> DESCRIPTION OF THE TASK
Among the lines below, tally those holding the string "kann" and give the total only.

(Stored data)
-- -- --

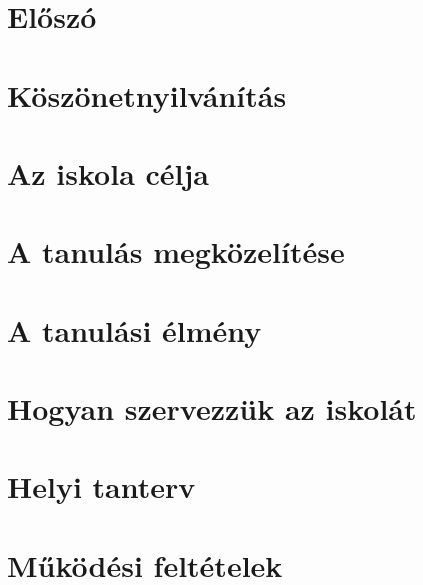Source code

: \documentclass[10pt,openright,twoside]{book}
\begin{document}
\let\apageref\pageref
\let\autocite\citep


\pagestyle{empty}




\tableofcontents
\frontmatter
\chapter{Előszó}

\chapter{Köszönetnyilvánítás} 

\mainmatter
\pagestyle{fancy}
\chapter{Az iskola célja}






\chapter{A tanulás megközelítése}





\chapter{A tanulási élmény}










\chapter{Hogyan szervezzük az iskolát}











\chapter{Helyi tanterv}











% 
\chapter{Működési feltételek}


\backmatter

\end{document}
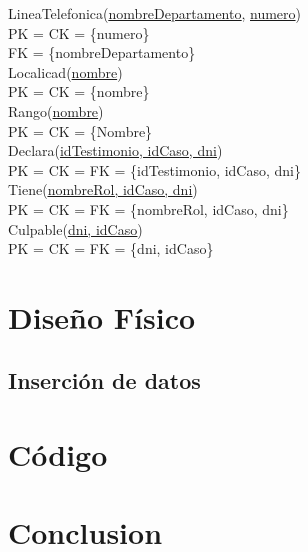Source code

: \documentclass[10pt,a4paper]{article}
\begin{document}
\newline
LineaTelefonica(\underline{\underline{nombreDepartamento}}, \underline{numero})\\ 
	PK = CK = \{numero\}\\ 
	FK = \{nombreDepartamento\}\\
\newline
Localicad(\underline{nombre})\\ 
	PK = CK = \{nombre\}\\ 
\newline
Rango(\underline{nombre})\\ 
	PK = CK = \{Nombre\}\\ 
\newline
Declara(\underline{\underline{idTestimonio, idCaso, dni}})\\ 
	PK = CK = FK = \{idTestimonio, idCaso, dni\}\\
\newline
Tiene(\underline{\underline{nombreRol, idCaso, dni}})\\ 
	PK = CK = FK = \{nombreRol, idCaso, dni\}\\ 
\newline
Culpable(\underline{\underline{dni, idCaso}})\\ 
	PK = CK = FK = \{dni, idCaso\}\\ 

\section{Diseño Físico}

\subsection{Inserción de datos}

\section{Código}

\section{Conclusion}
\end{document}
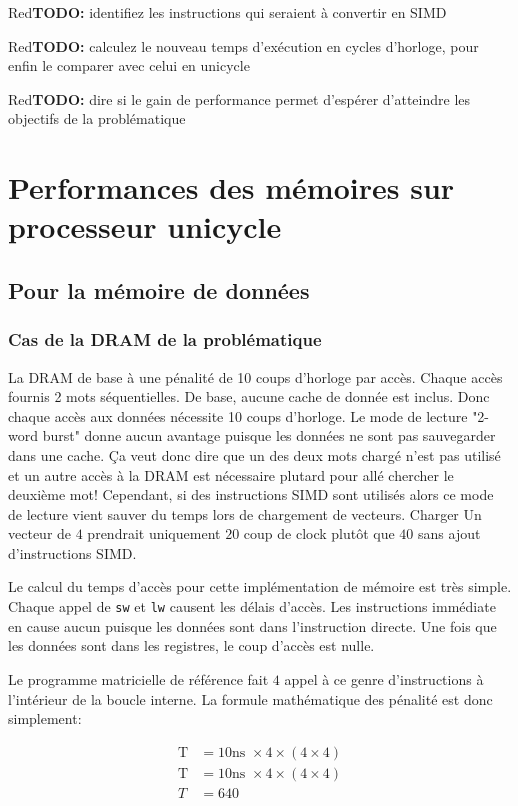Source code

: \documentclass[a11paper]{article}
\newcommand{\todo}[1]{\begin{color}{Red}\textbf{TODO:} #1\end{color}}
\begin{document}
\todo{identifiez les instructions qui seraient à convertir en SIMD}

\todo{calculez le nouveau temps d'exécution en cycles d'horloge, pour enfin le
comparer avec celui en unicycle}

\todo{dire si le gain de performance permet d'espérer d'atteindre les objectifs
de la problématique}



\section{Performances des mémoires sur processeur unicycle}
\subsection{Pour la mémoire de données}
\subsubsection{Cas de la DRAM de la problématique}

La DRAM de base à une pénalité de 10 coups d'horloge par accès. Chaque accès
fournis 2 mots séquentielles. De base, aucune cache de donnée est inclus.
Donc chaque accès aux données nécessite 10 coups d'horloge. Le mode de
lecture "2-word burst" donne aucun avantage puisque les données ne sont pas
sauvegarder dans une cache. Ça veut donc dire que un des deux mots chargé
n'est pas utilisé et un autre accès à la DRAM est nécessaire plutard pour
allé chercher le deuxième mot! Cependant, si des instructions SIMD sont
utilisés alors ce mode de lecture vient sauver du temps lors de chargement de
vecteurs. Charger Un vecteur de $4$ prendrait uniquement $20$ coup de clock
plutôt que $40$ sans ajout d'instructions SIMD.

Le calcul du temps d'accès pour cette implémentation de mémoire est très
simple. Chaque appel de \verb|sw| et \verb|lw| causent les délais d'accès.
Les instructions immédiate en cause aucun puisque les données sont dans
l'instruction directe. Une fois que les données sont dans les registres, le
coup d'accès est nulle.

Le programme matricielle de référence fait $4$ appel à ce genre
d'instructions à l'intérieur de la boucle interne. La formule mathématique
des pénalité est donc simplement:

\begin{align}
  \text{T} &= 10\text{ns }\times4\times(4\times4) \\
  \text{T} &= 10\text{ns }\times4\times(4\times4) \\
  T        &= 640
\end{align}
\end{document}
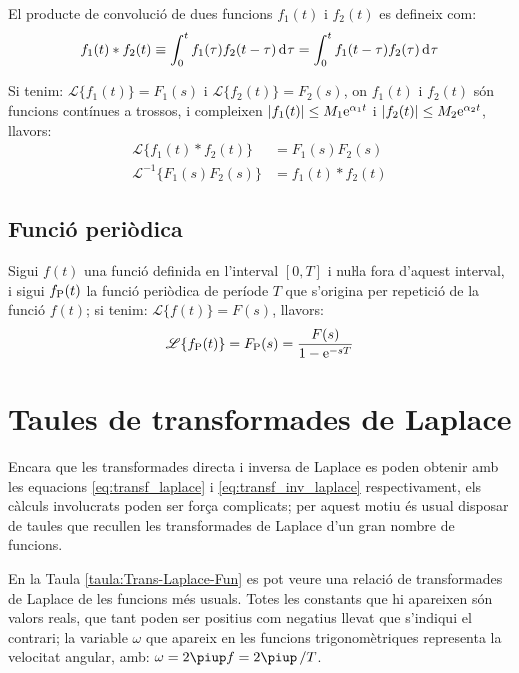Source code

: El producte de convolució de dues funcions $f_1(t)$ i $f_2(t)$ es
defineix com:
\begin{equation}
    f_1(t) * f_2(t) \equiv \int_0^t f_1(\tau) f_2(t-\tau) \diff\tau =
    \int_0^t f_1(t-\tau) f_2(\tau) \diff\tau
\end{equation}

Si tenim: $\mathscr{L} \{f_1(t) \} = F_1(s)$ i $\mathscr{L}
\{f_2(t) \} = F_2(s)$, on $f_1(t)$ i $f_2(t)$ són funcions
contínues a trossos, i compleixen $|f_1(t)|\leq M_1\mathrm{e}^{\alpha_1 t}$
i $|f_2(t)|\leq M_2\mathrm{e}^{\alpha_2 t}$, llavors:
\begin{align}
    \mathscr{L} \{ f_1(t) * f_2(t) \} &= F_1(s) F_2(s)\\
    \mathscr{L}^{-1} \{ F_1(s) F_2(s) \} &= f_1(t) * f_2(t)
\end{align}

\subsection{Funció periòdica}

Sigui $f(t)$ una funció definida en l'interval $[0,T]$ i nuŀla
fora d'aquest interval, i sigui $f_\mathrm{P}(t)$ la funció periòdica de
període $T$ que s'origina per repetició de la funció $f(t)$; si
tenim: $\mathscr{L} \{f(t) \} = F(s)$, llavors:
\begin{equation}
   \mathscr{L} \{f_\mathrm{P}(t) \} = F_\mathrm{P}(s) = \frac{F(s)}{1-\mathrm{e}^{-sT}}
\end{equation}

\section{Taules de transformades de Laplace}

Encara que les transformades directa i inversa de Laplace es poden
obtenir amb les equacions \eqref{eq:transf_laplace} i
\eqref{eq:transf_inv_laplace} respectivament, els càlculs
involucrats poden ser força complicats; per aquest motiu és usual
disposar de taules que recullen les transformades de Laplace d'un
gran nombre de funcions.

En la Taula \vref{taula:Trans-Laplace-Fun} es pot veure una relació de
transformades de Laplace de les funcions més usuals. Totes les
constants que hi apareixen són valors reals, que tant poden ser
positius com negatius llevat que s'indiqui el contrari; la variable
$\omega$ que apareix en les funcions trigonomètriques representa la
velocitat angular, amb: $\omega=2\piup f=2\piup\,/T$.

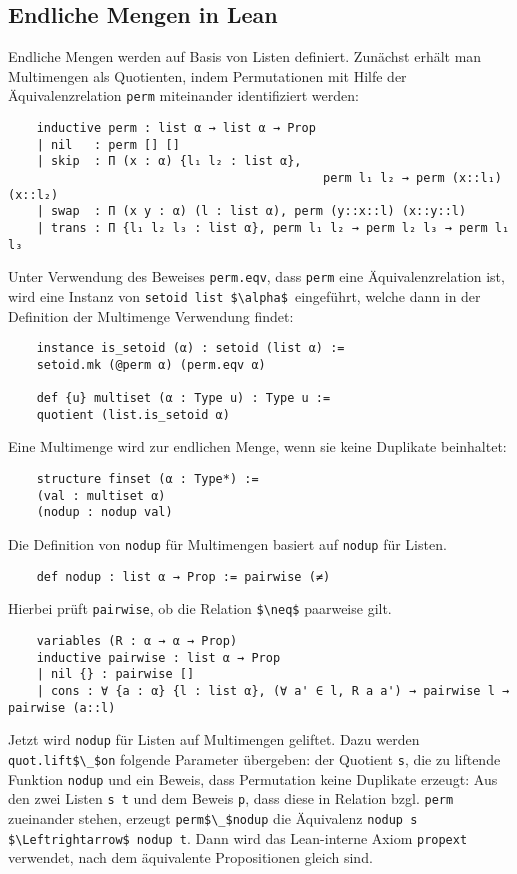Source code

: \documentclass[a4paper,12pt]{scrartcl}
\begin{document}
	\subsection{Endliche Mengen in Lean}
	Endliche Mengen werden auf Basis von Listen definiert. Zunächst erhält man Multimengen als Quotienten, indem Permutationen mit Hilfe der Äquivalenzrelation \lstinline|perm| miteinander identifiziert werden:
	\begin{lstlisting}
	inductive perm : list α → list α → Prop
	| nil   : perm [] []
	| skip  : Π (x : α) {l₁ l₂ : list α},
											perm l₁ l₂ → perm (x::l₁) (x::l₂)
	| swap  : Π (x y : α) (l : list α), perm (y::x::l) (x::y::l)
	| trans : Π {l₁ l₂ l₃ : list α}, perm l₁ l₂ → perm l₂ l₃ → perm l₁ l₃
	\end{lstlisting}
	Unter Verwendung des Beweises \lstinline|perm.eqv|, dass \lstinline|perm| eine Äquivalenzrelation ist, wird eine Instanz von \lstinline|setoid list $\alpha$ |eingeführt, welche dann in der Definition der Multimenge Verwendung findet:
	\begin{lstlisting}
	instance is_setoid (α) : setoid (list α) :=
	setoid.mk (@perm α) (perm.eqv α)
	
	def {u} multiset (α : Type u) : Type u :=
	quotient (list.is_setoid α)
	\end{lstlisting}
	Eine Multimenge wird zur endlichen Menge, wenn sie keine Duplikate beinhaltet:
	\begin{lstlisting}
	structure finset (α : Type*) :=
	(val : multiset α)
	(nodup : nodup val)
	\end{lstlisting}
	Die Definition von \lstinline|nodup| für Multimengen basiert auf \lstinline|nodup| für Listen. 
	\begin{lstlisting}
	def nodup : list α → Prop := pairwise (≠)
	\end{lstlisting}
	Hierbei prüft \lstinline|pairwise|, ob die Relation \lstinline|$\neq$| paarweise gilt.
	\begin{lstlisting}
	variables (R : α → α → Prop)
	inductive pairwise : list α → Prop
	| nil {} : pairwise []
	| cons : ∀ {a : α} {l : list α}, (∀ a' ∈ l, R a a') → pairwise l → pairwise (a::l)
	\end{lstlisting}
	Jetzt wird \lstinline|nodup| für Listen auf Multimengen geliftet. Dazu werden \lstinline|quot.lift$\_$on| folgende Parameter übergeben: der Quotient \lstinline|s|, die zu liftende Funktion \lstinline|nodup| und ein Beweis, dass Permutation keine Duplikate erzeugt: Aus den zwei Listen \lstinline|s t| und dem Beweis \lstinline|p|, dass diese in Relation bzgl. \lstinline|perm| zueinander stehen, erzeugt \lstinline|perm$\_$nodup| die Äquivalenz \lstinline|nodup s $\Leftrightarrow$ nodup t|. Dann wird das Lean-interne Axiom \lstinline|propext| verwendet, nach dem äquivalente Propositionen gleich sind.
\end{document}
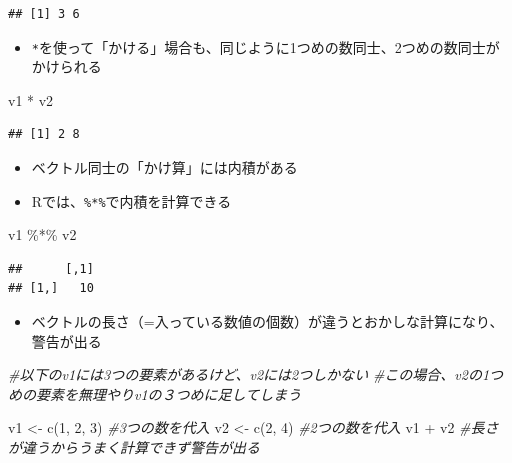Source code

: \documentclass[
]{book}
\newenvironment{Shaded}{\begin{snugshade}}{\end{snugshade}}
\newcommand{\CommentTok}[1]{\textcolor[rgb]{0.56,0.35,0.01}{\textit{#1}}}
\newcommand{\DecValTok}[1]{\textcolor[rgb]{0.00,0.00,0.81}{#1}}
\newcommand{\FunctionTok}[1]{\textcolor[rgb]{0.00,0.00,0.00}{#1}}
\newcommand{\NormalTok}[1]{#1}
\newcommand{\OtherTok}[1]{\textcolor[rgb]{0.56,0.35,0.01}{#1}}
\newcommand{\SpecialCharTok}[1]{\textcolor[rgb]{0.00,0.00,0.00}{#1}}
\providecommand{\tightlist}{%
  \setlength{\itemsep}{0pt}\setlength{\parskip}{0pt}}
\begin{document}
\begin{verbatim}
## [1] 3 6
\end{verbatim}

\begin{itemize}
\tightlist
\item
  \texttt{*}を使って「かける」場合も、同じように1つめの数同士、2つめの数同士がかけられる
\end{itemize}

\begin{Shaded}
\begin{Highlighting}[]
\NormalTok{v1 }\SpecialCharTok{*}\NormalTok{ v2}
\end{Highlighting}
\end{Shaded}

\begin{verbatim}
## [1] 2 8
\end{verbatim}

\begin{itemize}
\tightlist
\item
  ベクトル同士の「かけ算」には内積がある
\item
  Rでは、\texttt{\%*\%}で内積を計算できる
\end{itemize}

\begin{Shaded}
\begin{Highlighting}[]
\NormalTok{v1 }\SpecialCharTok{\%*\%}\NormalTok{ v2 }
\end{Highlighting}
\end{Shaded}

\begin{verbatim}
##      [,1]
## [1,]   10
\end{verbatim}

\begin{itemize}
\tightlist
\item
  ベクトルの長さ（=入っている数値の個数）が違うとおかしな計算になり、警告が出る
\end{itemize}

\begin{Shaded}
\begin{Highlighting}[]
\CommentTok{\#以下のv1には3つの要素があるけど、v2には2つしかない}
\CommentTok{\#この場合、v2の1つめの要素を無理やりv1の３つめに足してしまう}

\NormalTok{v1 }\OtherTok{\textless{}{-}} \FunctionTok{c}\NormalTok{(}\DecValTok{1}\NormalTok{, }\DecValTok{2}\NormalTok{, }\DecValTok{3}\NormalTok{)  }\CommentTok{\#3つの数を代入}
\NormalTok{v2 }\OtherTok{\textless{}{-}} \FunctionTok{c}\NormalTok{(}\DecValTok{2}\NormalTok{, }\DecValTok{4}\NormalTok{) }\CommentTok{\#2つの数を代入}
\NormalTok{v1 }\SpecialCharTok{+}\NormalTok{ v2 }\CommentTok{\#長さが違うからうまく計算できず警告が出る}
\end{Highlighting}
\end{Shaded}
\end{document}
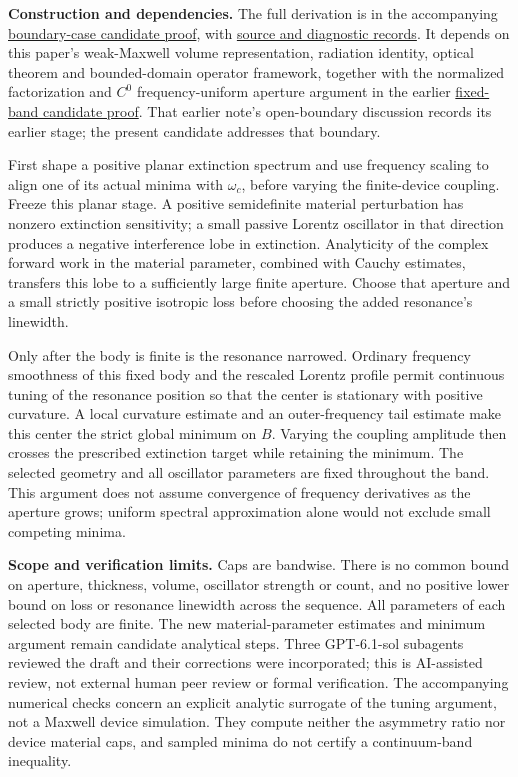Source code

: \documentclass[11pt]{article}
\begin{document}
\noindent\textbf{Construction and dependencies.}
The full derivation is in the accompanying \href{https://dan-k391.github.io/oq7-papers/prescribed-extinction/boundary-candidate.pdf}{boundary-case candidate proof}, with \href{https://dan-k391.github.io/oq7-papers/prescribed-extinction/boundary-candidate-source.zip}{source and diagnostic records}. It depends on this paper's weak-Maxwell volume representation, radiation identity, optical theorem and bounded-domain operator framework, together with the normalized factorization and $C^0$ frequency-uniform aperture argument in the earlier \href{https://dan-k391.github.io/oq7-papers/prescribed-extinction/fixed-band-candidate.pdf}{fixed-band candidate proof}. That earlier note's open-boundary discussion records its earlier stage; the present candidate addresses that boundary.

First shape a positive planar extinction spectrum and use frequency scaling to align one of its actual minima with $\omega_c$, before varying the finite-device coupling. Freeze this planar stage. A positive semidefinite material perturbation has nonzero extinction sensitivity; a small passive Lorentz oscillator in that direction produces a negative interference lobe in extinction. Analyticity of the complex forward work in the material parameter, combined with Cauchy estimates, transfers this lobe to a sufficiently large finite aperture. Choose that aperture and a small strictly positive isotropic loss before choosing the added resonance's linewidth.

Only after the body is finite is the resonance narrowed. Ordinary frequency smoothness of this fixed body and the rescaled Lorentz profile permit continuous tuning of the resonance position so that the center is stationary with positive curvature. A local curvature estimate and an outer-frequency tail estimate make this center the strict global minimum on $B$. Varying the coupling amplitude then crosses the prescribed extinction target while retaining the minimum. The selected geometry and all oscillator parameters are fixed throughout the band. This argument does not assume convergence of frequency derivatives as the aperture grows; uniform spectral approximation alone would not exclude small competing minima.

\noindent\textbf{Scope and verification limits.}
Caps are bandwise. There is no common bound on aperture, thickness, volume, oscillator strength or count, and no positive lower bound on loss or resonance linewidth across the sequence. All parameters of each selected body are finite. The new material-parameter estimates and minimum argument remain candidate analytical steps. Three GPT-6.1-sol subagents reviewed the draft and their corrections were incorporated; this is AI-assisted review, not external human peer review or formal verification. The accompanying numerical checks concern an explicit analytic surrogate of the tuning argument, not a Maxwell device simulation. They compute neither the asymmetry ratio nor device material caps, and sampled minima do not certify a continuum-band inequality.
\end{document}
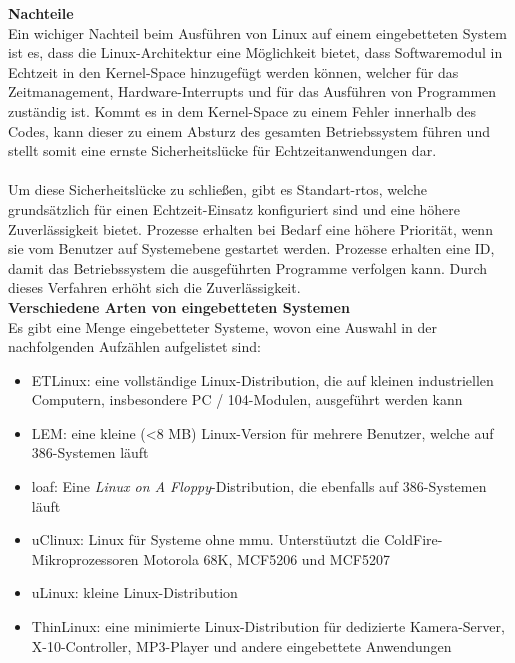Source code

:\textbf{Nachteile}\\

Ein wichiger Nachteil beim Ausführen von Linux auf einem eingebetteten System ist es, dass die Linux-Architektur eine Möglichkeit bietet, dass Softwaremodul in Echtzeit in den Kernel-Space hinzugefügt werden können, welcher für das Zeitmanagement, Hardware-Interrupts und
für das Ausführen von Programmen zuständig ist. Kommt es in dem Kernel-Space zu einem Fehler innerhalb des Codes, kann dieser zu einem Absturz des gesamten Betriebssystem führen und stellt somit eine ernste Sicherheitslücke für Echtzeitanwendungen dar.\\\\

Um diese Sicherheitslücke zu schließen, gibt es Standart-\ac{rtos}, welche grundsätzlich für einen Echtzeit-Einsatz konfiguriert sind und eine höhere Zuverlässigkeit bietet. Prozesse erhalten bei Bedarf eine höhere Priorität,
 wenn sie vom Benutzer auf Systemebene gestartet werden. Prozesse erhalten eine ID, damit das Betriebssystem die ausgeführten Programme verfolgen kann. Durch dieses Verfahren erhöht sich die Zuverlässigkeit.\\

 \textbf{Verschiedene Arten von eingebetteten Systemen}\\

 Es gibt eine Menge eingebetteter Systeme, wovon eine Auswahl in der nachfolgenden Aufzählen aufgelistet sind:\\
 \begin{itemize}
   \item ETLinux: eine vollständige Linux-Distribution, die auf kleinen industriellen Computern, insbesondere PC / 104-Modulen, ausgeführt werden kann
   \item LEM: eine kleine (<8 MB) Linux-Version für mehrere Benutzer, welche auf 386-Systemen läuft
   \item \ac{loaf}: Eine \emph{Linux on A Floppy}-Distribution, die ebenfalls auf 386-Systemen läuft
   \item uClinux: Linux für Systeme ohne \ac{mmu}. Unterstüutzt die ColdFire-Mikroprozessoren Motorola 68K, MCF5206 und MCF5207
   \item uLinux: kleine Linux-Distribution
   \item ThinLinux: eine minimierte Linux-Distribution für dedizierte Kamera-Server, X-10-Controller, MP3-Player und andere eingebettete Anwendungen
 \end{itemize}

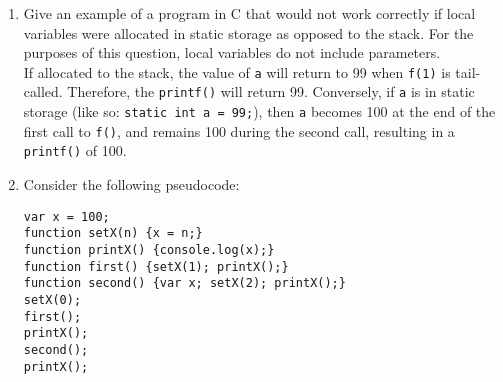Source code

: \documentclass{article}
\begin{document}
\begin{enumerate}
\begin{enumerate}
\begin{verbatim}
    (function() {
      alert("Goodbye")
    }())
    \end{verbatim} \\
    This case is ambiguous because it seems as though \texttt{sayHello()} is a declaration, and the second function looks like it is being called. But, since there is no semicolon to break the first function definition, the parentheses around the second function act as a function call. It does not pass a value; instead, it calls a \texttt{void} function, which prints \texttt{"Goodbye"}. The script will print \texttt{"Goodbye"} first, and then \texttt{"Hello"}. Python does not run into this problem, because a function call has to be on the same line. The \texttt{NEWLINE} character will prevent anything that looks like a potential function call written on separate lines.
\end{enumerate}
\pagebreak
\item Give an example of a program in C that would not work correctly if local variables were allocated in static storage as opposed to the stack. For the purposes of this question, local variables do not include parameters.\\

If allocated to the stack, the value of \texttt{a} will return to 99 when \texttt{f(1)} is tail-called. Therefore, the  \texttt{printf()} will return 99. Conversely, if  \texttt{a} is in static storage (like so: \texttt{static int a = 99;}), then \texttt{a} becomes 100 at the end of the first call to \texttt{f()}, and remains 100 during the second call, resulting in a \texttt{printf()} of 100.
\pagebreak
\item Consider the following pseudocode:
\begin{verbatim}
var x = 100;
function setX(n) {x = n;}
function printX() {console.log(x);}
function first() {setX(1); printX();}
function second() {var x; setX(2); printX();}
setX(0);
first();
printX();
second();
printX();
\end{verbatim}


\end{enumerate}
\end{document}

-- -- --

> ANSWER TO THE PROBLEM
3